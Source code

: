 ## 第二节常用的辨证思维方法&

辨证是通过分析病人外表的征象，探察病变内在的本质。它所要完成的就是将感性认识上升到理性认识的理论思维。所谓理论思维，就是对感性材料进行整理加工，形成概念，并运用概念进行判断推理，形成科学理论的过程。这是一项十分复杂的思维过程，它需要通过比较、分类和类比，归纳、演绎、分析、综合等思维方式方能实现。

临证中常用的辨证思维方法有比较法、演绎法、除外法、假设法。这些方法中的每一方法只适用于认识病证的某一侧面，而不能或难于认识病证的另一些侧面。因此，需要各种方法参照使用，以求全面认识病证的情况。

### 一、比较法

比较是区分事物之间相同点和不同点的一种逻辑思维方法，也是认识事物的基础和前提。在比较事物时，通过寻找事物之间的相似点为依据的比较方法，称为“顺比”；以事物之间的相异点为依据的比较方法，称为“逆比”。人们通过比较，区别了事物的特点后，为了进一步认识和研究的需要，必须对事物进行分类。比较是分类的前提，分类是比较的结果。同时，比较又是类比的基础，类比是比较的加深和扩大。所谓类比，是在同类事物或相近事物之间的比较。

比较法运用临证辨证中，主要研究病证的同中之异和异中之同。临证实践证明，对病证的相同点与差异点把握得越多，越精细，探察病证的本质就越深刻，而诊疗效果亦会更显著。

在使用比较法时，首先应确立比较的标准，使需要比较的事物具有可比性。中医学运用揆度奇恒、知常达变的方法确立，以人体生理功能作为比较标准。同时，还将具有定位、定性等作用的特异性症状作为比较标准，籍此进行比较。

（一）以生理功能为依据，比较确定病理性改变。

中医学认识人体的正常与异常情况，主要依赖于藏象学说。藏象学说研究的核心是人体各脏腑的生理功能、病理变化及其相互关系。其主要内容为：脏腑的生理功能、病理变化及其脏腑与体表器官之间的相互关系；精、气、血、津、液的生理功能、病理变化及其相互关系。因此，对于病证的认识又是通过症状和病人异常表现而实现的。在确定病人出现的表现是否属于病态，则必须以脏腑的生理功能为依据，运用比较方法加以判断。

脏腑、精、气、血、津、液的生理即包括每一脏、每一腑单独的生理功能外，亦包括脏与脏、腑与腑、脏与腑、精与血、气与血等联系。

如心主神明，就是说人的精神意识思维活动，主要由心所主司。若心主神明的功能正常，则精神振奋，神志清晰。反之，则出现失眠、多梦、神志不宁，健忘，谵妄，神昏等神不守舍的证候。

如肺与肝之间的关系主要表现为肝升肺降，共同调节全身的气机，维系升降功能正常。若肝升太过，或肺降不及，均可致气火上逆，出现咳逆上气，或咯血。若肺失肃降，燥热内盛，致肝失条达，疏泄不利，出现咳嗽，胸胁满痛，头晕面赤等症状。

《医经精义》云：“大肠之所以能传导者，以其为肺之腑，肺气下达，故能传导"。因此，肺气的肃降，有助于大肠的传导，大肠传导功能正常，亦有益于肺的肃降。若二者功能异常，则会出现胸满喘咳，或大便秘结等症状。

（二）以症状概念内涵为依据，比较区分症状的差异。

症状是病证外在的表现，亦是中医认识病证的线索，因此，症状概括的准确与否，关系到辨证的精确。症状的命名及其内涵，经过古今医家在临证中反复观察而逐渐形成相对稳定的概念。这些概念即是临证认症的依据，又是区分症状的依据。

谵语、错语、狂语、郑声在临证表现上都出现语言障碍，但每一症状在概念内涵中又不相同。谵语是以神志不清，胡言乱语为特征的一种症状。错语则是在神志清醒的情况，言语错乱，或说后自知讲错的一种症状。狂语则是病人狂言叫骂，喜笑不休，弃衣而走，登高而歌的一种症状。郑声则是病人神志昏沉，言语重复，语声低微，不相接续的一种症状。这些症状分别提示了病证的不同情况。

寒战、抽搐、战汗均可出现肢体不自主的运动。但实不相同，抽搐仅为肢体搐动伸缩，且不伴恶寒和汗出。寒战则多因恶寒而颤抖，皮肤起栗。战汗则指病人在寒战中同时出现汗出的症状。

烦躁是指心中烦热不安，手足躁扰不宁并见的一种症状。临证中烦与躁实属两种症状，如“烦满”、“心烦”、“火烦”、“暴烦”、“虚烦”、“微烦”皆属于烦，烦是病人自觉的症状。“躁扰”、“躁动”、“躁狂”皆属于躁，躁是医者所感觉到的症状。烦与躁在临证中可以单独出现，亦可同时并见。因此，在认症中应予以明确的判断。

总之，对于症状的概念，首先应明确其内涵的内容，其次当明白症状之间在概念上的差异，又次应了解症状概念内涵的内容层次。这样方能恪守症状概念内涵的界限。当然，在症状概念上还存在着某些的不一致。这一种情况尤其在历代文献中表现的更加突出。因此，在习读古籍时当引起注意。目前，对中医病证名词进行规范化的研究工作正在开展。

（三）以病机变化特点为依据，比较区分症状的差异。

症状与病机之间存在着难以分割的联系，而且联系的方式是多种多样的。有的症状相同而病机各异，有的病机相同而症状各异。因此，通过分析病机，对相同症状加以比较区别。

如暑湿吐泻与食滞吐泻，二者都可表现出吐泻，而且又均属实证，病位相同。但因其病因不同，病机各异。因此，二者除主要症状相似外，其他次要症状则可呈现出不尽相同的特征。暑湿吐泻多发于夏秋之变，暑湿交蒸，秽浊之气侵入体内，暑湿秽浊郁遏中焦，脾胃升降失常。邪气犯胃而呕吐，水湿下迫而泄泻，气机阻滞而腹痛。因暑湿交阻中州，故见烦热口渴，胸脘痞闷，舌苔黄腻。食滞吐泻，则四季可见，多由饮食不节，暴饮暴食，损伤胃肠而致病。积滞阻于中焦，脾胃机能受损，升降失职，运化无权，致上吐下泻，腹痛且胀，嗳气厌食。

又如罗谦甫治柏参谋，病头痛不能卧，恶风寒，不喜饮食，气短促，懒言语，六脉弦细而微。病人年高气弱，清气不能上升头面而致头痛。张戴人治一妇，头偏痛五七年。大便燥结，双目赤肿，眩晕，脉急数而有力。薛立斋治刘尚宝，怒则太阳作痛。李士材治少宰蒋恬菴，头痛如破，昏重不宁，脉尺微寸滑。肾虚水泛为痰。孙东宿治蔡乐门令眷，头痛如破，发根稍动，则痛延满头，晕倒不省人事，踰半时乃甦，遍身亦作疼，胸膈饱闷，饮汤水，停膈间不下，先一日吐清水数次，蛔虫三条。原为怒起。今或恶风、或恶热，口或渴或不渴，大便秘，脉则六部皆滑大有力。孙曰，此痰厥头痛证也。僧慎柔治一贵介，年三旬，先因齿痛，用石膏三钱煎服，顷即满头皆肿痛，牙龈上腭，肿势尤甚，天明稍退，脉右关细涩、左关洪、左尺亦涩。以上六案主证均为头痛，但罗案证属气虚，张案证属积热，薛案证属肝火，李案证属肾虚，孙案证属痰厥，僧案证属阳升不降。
------------------------------------------------------------
### PROBLEM
With every line intact, output the listing above exactly.

### EXERCISE RESULT
Source code

: ## 第二节常用的辨证思维方法&

辨证是通过分析病人外表的征象，探察病变内在的本质。它所要完成的就是将感性认识上升到理性认识的理论思维。所谓理论思维，就是对感性材料进行整理加工，形成概念，并运用概念进行判断推理，形成科学理论的过程。这是一项十分复杂的思维过程，它需要通过比较、分类和类比，归纳、演绎、分析、综合等思维方式方能实现。

临证中常用的辨证思维方法有比较法、演绎法、除外法、假设法。这些方法中的每一方法只适用于认识病证的某一侧面，而不能或难于认识病证的另一些侧面。因此，需要各种方法参照使用，以求全面认识病证的情况。

### 一、比较法

比较是区分事物之间相同点和不同点的一种逻辑思维方法，也是认识事物的基础和前提。在比较事物时，通过寻找事物之间的相似点为依据的比较方法，称为“顺比”；以事物之间的相异点为依据的比较方法，称为“逆比”。人们通过比较，区别了事物的特点后，为了进一步认识和研究的需要，必须对事物进行分类。比较是分类的前提，分类是比较的结果。同时，比较又是类比的基础，类比是比较的加深和扩大。所谓类比，是在同类事物或相近事物之间的比较。

比较法运用临证辨证中，主要研究病证的同中之异和异中之同。临证实践证明，对病证的相同点与差异点把握得越多，越精细，探察病证的本质就越深刻，而诊疗效果亦会更显著。

在使用比较法时，首先应确立比较的标准，使需要比较的事物具有可比性。中医学运用揆度奇恒、知常达变的方法确立，以人体生理功能作为比较标准。同时，还将具有定位、定性等作用的特异性症状作为比较标准，籍此进行比较。

（一）以生理功能为依据，比较确定病理性改变。

中医学认识人体的正常与异常情况，主要依赖于藏象学说。藏象学说研究的核心是人体各脏腑的生理功能、病理变化及其相互关系。其主要内容为：脏腑的生理功能、病理变化及其脏腑与体表器官之间的相互关系；精、气、血、津、液的生理功能、病理变化及其相互关系。因此，对于病证的认识又是通过症状和病人异常表现而实现的。在确定病人出现的表现是否属于病态，则必须以脏腑的生理功能为依据，运用比较方法加以判断。

脏腑、精、气、血、津、液的生理即包括每一脏、每一腑单独的生理功能外，亦包括脏与脏、腑与腑、脏与腑、精与血、气与血等联系。

如心主神明，就是说人的精神意识思维活动，主要由心所主司。若心主神明的功能正常，则精神振奋，神志清晰。反之，则出现失眠、多梦、神志不宁，健忘，谵妄，神昏等神不守舍的证候。

如肺与肝之间的关系主要表现为肝升肺降，共同调节全身的气机，维系升降功能正常。若肝升太过，或肺降不及，均可致气火上逆，出现咳逆上气，或咯血。若肺失肃降，燥热内盛，致肝失条达，疏泄不利，出现咳嗽，胸胁满痛，头晕面赤等症状。

《医经精义》云：“大肠之所以能传导者，以其为肺之腑，肺气下达，故能传导"。因此，肺气的肃降，有助于大肠的传导，大肠传导功能正常，亦有益于肺的肃降。若二者功能异常，则会出现胸满喘咳，或大便秘结等症状。

（二）以症状概念内涵为依据，比较区分症状的差异。

症状是病证外在的表现，亦是中医认识病证的线索，因此，症状概括的准确与否，关系到辨证的精确。症状的命名及其内涵，经过古今医家在临证中反复观察而逐渐形成相对稳定的概念。这些概念即是临证认症的依据，又是区分症状的依据。

谵语、错语、狂语、郑声在临证表现上都出现语言障碍，但每一症状在概念内涵中又不相同。谵语是以神志不清，胡言乱语为特征的一种症状。错语则是在神志清醒的情况，言语错乱，或说后自知讲错的一种症状。狂语则是病人狂言叫骂，喜笑不休，弃衣而走，登高而歌的一种症状。郑声则是病人神志昏沉，言语重复，语声低微，不相接续的一种症状。这些症状分别提示了病证的不同情况。

寒战、抽搐、战汗均可出现肢体不自主的运动。但实不相同，抽搐仅为肢体搐动伸缩，且不伴恶寒和汗出。寒战则多因恶寒而颤抖，皮肤起栗。战汗则指病人在寒战中同时出现汗出的症状。

烦躁是指心中烦热不安，手足躁扰不宁并见的一种症状。临证中烦与躁实属两种症状，如“烦满”、“心烦”、“火烦”、“暴烦”、“虚烦”、“微烦”皆属于烦，烦是病人自觉的症状。“躁扰”、“躁动”、“躁狂”皆属于躁，躁是医者所感觉到的症状。烦与躁在临证中可以单独出现，亦可同时并见。因此，在认症中应予以明确的判断。

总之，对于症状的概念，首先应明确其内涵的内容，其次当明白症状之间在概念上的差异，又次应了解症状概念内涵的内容层次。这样方能恪守症状概念内涵的界限。当然，在症状概念上还存在着某些的不一致。这一种情况尤其在历代文献中表现的更加突出。因此，在习读古籍时当引起注意。目前，对中医病证名词进行规范化的研究工作正在开展。

（三）以病机变化特点为依据，比较区分症状的差异。

症状与病机之间存在着难以分割的联系，而且联系的方式是多种多样的。有的症状相同而病机各异，有的病机相同而症状各异。因此，通过分析病机，对相同症状加以比较区别。

如暑湿吐泻与食滞吐泻，二者都可表现出吐泻，而且又均属实证，病位相同。但因其病因不同，病机各异。因此，二者除主要症状相似外，其他次要症状则可呈现出不尽相同的特征。暑湿吐泻多发于夏秋之变，暑湿交蒸，秽浊之气侵入体内，暑湿秽浊郁遏中焦，脾胃升降失常。邪气犯胃而呕吐，水湿下迫而泄泻，气机阻滞而腹痛。因暑湿交阻中州，故见烦热口渴，胸脘痞闷，舌苔黄腻。食滞吐泻，则四季可见，多由饮食不节，暴饮暴食，损伤胃肠而致病。积滞阻于中焦，脾胃机能受损，升降失职，运化无权，致上吐下泻，腹痛且胀，嗳气厌食。

又如罗谦甫治柏参谋，病头痛不能卧，恶风寒，不喜饮食，气短促，懒言语，六脉弦细而微。病人年高气弱，清气不能上升头面而致头痛。张戴人治一妇，头偏痛五七年。大便燥结，双目赤肿，眩晕，脉急数而有力。薛立斋治刘尚宝，怒则太阳作痛。李士材治少宰蒋恬菴，头痛如破，昏重不宁，脉尺微寸滑。肾虚水泛为痰。孙东宿治蔡乐门令眷，头痛如破，发根稍动，则痛延满头，晕倒不省人事，踰半时乃甦，遍身亦作疼，胸膈饱闷，饮汤水，停膈间不下，先一日吐清水数次，蛔虫三条。原为怒起。今或恶风、或恶热，口或渴或不渴，大便秘，脉则六部皆滑大有力。孙曰，此痰厥头痛证也。僧慎柔治一贵介，年三旬，先因齿痛，用石膏三钱煎服，顷即满头皆肿痛，牙龈上腭，肿势尤甚，天明稍退，脉右关细涩、左关洪、左尺亦涩。以上六案主证均为头痛，但罗案证属气虚，张案证属积热，薛案证属肝火，李案证属肾虚，孙案证属痰厥，僧案证属阳升不降。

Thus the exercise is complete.